Fig 5. Time-dependent clinical and laboratory data outperform day of admission data to predict fatal outcome.

Fig 5

(A) ROC performance on predicting severity of disease and mortality using a random forest classifier based on data from the EMR (including clinical, laboratory data and demographics; see S7 Fig) on admission. Shaded areas correspond to ± 2 standard error of the mean. (B) ROC performance on predicting mortality within the next five days (k = 5) using a neural network based on time dependent clinical features (IgG titers, total white blood cell count, neutrophils, lymphocytes, eosinophils, platelets, CRP and BUN; see Fig 4). ROC curves correspond to the overall performance (purple) as well as weekly predictions (relative to the patient-reported onset of symptoms) during the length of hospitalization.
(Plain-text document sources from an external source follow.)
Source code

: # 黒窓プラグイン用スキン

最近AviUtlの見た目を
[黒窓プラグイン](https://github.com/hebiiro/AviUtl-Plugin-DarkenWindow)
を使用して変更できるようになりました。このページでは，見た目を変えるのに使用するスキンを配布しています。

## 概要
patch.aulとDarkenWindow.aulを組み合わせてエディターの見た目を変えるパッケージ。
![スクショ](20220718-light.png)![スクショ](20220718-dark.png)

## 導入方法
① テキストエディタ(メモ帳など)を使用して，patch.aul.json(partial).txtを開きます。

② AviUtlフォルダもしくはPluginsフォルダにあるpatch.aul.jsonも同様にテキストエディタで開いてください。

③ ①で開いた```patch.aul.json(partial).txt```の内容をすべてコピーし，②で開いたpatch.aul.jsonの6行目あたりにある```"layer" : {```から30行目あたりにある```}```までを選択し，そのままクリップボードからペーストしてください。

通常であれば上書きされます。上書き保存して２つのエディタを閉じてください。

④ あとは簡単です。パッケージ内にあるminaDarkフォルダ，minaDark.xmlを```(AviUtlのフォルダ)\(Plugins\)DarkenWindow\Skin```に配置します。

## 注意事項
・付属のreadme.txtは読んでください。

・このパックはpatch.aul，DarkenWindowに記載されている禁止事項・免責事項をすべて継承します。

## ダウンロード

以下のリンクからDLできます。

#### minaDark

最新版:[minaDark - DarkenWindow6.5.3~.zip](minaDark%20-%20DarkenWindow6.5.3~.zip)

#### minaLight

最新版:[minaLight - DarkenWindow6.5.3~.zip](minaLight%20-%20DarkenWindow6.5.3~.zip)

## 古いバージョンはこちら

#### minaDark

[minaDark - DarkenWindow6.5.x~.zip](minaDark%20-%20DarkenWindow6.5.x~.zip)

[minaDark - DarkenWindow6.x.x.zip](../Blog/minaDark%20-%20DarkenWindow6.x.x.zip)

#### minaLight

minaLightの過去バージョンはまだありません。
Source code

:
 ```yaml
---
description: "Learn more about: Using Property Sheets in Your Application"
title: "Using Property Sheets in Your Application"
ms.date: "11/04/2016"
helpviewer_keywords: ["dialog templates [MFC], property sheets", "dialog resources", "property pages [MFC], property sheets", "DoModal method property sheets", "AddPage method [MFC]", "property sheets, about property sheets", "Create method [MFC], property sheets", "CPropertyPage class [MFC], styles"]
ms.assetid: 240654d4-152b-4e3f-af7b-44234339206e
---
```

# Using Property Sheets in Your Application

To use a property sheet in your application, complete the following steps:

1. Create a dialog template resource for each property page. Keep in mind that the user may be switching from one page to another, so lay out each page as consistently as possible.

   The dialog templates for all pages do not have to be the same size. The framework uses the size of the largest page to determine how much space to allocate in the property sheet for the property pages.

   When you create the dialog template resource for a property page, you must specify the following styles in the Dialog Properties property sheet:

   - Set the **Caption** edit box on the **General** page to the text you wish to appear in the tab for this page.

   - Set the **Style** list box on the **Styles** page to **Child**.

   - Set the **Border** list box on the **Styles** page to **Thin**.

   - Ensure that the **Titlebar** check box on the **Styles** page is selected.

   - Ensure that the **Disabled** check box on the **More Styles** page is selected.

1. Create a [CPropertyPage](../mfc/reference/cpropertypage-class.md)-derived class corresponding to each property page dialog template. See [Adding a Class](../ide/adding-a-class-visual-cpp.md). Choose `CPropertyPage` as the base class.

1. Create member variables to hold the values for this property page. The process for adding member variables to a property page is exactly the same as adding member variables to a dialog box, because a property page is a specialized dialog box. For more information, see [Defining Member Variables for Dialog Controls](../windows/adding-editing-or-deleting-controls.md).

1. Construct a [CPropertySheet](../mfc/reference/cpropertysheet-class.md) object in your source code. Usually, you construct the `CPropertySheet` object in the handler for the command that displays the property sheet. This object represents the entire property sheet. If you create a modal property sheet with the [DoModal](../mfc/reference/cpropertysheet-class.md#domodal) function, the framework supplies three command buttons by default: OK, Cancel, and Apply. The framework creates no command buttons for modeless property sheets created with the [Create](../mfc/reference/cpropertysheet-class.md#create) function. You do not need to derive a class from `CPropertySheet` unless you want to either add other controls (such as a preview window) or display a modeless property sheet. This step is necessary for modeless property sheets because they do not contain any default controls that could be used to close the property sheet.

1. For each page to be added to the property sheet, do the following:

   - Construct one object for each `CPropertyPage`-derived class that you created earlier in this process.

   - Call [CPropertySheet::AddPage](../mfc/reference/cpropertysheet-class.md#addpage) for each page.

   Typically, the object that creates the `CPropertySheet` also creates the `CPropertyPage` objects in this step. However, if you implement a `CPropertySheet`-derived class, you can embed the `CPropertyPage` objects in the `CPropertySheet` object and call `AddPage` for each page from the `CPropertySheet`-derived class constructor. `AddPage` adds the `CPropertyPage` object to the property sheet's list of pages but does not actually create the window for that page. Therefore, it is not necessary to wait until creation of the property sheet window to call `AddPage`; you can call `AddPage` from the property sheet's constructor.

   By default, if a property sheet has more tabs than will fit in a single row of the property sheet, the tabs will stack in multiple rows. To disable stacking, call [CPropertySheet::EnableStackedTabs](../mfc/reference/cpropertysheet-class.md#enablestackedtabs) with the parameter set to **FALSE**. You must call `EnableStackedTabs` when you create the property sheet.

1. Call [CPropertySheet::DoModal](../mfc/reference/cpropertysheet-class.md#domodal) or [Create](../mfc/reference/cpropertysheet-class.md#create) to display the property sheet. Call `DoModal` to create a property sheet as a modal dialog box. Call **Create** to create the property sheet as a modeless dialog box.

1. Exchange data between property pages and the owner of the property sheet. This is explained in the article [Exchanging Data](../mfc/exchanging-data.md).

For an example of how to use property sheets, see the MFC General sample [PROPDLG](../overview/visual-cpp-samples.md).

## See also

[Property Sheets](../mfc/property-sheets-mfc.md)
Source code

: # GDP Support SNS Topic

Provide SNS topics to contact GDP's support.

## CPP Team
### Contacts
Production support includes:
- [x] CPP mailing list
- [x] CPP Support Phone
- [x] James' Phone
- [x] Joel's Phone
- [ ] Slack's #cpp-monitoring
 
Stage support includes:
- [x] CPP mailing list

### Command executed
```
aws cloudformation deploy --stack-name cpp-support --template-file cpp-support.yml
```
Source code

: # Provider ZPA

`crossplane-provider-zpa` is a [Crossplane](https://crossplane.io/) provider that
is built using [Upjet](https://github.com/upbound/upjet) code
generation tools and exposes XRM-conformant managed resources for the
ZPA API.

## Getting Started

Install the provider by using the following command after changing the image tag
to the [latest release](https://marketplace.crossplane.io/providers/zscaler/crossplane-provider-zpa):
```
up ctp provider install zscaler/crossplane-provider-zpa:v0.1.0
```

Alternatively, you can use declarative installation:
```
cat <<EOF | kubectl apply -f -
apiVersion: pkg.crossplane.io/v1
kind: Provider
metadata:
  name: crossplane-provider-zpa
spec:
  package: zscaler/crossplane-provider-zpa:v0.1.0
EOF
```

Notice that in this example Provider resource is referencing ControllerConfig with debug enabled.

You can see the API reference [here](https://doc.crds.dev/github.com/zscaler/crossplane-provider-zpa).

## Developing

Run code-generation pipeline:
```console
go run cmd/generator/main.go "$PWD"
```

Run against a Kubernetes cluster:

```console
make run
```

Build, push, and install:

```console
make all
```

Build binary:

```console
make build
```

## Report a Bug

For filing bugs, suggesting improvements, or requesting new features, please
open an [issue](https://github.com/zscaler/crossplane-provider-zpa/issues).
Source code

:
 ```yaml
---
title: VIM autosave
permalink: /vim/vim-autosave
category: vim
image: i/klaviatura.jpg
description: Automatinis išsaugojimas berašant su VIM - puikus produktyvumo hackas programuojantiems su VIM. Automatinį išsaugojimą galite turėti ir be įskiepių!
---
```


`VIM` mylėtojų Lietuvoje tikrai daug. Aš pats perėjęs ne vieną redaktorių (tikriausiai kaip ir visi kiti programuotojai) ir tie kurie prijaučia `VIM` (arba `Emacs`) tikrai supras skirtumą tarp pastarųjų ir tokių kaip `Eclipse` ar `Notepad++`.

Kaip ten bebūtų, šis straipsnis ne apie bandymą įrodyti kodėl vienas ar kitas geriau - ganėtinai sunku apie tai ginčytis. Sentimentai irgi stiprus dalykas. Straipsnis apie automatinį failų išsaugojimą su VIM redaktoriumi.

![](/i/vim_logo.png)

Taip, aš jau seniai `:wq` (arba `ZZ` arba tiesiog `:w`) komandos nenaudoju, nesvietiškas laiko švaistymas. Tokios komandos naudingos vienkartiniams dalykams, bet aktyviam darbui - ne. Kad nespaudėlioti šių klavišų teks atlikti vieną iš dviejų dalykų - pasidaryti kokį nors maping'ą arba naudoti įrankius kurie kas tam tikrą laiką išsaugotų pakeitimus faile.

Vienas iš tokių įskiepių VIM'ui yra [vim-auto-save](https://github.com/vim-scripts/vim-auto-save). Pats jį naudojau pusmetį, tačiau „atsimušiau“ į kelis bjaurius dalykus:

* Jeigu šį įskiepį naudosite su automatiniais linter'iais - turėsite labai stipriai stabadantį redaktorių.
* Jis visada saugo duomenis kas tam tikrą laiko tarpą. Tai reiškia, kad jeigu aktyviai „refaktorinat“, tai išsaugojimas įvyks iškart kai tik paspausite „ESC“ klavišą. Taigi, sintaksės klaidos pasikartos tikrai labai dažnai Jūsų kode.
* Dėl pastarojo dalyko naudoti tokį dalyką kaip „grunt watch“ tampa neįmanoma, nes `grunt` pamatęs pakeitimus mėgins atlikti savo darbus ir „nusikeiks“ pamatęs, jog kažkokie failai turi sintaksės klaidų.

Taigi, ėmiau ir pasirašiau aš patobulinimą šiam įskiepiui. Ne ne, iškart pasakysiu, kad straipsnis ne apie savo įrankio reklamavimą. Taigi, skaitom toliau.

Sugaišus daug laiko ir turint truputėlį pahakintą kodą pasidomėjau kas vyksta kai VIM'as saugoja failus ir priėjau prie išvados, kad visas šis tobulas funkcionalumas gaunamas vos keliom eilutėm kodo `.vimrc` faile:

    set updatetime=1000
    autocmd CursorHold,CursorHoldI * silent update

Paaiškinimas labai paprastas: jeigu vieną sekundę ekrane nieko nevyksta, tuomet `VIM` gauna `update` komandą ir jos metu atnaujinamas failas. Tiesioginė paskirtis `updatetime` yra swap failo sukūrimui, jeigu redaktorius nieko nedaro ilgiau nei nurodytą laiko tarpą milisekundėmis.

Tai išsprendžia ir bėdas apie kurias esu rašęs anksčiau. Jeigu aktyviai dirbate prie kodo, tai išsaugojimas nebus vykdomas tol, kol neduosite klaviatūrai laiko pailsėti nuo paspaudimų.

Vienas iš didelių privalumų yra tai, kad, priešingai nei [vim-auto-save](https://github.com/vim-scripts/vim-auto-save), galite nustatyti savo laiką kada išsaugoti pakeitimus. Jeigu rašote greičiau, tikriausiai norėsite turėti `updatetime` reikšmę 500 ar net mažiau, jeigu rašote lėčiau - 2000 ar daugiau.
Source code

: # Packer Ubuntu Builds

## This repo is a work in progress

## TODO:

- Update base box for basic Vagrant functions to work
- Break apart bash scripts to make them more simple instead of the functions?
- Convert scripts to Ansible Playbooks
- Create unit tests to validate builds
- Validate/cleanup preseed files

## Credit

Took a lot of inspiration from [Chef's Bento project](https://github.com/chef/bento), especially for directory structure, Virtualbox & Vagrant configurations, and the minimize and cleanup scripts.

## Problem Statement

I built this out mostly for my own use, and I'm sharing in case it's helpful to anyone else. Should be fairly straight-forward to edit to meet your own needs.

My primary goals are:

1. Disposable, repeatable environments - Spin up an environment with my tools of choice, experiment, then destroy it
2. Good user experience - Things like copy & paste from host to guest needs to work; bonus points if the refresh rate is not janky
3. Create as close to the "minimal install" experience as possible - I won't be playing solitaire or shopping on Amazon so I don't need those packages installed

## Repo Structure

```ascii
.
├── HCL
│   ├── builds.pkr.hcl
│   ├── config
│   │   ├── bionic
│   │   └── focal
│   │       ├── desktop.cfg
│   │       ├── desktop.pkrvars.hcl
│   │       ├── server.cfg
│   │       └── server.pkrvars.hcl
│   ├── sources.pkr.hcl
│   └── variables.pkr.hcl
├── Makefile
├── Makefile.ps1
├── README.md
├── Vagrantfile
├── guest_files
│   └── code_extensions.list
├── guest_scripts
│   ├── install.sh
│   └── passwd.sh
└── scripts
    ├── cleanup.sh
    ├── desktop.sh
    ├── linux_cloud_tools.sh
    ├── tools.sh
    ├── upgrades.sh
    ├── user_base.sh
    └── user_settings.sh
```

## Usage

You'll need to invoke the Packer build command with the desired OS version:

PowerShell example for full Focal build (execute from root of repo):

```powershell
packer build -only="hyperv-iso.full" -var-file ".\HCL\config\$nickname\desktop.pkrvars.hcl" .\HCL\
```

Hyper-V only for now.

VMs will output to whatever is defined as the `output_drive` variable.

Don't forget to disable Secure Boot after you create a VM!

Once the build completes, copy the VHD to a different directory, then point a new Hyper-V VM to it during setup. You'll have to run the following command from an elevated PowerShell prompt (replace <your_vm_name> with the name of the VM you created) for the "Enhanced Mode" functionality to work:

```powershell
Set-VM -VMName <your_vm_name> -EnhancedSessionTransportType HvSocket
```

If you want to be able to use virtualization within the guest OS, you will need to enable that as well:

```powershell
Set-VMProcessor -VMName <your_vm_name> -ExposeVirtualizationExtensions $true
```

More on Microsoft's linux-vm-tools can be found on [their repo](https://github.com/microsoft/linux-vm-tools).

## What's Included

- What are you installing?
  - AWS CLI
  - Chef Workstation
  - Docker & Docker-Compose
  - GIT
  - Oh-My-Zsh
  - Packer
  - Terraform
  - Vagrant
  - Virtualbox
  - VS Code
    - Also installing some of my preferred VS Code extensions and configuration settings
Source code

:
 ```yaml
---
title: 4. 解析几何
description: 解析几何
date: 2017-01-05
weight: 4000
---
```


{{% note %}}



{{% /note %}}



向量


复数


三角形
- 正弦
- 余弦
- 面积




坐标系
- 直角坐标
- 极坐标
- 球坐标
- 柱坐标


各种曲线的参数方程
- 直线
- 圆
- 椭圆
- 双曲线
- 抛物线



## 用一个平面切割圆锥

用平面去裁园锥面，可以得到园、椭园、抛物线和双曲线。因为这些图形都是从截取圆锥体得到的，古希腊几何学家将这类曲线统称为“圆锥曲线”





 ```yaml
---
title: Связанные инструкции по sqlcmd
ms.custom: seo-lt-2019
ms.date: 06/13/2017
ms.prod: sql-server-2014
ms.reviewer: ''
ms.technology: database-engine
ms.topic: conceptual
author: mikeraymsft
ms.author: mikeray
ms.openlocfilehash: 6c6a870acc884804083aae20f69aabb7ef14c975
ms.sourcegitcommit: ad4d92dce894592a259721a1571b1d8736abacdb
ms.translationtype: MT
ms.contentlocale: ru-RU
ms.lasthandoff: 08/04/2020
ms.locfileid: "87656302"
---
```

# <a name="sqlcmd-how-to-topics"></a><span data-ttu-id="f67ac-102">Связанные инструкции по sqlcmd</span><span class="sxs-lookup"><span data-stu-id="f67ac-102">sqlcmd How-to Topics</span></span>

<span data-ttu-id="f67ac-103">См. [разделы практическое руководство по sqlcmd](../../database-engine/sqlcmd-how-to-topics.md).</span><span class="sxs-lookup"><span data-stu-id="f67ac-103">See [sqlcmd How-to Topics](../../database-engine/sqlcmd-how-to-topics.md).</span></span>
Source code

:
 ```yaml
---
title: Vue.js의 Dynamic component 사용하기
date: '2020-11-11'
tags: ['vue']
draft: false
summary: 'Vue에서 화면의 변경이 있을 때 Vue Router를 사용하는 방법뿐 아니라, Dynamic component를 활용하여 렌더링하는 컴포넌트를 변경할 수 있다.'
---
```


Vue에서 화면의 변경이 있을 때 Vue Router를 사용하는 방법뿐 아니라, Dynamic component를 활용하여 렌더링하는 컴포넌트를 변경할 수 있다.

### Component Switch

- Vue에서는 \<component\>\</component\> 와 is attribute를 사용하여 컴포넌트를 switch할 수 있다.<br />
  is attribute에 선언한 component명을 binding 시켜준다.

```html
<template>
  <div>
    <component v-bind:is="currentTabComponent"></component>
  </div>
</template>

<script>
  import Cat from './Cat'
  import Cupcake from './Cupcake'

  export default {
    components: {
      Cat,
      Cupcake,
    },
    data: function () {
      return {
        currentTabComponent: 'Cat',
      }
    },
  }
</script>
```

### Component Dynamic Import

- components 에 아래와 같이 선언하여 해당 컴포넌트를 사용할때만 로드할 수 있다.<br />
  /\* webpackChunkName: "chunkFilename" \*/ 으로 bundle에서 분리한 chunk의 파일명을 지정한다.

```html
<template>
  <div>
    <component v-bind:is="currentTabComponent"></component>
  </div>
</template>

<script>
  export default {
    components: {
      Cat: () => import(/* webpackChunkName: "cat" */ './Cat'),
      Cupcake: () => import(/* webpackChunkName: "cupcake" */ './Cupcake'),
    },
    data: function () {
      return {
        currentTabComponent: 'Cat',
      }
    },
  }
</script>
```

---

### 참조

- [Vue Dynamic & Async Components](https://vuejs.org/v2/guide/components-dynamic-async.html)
A-B) Legend describes the corresponding area under the curves. (C) Heatmap shows AUROC for daily mortality classifier (neural network) for different values of k (number of days into the future to predict; y-axis) and day of evaluation (restrict test set to a given day). (D) AUROC as a function of day of evaluation for various values of k. Regardless of k, the performance of the classifier remains consistent and improves over the course of a month. (C-D) We define “day of evaluation” as the day relative to the patient-reported onset of symptoms when mortality risk was assessed. ROC: receiver operating characteristic; EMR: electronic medical record; AUROC: area under the receiver operating characteristic.